TASK TO CARRY OUT:
The required answer is a copy of each line in the entries below that includes "lemma".

::: MATERIALS PROVIDED

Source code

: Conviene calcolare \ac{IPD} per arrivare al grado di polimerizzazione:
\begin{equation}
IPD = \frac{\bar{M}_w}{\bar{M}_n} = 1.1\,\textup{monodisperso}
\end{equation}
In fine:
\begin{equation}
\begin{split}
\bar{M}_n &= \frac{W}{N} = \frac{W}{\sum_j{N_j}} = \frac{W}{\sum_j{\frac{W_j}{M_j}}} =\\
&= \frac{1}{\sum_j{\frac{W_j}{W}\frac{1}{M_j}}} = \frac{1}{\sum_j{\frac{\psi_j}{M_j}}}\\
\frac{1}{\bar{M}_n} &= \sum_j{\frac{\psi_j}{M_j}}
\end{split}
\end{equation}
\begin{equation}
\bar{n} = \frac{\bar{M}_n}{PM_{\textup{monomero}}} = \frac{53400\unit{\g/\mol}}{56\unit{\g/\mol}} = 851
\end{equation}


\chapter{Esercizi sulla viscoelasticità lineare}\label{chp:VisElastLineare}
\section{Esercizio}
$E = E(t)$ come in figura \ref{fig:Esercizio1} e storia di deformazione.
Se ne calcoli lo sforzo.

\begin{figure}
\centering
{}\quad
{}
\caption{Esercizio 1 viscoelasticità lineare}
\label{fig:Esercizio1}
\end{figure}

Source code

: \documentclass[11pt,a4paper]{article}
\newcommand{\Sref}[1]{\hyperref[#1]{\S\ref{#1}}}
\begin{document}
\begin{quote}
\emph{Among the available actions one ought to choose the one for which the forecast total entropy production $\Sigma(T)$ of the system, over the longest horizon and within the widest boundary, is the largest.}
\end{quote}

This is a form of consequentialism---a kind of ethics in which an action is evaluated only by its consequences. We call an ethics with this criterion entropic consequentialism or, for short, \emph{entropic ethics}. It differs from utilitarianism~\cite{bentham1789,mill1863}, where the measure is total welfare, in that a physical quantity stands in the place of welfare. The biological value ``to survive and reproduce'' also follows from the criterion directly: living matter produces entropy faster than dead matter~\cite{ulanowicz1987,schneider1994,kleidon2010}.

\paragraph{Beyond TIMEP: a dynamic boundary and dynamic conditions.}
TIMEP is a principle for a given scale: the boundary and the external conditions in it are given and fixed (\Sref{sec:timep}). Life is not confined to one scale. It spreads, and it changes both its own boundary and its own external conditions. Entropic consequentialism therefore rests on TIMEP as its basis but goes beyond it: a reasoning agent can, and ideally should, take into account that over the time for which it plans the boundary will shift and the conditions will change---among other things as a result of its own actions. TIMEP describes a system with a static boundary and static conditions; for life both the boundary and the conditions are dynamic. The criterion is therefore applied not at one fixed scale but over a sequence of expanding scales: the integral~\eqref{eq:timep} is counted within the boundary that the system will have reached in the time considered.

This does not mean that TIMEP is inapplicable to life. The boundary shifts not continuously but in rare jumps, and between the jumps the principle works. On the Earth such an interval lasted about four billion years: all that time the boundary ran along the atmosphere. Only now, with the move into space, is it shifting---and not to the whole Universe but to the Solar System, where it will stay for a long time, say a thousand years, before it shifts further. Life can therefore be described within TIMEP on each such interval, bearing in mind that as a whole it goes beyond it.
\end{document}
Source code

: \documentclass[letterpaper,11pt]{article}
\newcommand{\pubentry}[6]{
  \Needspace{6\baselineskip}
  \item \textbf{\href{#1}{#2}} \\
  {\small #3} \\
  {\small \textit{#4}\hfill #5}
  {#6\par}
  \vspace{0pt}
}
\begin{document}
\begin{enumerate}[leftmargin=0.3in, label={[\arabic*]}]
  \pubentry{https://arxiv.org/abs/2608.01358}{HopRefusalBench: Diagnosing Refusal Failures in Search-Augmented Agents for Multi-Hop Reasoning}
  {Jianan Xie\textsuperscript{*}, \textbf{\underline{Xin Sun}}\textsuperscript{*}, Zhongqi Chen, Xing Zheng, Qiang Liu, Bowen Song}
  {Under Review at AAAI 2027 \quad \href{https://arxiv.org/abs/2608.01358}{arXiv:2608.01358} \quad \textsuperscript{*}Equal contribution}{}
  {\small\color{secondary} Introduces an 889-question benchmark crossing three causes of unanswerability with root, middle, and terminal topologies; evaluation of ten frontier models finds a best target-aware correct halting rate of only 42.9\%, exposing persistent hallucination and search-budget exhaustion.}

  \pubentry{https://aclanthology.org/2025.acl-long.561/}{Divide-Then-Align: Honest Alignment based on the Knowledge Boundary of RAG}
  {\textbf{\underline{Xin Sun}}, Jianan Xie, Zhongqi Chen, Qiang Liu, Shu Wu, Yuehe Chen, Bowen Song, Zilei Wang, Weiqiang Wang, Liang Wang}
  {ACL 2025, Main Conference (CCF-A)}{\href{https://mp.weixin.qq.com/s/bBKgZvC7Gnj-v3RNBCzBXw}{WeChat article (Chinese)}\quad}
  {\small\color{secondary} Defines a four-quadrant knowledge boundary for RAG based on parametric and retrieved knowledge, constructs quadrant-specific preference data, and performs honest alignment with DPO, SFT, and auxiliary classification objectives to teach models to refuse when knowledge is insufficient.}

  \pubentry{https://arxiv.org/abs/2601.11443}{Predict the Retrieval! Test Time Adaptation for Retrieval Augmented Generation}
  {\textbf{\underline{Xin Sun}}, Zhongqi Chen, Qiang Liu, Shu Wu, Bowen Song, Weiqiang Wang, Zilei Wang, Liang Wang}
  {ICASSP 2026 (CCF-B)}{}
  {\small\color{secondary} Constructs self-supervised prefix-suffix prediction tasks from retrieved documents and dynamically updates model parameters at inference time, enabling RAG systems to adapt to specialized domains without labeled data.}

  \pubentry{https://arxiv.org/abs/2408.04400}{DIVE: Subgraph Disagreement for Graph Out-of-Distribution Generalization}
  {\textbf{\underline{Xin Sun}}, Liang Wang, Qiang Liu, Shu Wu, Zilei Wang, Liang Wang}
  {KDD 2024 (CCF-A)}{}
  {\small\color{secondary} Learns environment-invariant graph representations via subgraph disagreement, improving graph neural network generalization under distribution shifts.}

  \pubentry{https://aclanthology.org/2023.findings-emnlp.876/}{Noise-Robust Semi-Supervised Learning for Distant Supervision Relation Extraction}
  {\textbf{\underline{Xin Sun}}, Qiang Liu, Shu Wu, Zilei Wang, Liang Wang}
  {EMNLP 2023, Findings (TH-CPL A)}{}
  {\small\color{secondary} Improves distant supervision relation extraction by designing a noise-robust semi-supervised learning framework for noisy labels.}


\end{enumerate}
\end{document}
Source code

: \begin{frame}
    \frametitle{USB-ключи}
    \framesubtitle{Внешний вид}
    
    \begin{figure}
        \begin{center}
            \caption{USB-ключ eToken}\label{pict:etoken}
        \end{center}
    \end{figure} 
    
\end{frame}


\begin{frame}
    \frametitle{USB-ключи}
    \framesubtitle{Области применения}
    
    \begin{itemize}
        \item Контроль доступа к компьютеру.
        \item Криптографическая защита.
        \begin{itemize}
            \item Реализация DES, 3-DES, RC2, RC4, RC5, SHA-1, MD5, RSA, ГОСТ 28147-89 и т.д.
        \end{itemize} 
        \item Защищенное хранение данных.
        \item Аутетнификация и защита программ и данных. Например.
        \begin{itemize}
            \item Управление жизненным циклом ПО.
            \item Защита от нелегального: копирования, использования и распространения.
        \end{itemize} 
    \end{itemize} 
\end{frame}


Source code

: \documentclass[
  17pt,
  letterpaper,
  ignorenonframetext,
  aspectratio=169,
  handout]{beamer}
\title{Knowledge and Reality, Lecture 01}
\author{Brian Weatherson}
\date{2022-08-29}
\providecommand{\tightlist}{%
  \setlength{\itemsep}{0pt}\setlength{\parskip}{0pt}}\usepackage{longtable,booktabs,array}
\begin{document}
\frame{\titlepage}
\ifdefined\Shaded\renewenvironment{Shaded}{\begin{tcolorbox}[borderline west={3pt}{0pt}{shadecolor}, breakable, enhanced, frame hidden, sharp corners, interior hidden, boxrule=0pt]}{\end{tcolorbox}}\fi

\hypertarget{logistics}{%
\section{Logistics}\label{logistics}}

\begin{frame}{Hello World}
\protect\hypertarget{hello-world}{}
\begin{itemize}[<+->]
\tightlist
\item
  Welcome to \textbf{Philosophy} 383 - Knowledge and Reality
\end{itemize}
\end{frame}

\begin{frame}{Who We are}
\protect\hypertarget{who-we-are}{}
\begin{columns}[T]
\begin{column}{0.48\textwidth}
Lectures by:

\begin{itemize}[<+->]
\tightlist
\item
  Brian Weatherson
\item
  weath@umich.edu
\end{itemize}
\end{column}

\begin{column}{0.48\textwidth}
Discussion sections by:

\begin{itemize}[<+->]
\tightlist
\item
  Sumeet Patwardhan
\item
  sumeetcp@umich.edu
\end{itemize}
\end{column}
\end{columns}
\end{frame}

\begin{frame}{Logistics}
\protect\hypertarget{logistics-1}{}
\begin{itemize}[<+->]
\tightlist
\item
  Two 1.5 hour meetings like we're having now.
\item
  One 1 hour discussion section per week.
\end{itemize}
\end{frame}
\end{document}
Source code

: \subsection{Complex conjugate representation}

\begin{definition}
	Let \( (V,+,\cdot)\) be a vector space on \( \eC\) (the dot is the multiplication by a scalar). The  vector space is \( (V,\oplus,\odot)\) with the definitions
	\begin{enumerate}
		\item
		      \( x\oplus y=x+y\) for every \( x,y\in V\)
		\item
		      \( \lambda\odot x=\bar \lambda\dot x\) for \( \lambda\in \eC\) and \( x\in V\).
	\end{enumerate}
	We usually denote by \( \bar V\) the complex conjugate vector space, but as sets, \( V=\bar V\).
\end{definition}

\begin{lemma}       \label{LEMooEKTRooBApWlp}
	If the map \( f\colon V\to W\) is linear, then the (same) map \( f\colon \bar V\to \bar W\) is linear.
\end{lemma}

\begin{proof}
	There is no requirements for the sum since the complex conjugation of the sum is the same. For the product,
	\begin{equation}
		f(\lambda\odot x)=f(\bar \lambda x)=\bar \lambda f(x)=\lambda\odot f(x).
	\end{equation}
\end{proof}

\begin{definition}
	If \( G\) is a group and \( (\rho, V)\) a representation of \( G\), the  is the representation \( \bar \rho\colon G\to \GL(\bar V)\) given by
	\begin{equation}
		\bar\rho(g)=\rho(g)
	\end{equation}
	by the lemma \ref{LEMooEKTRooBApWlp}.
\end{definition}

::::::

RESULT BELOW:
\begin{lemma}       \label{LEMooEKTRooBApWlp}
\end{lemma}
	by the lemma \ref{LEMooEKTRooBApWlp}.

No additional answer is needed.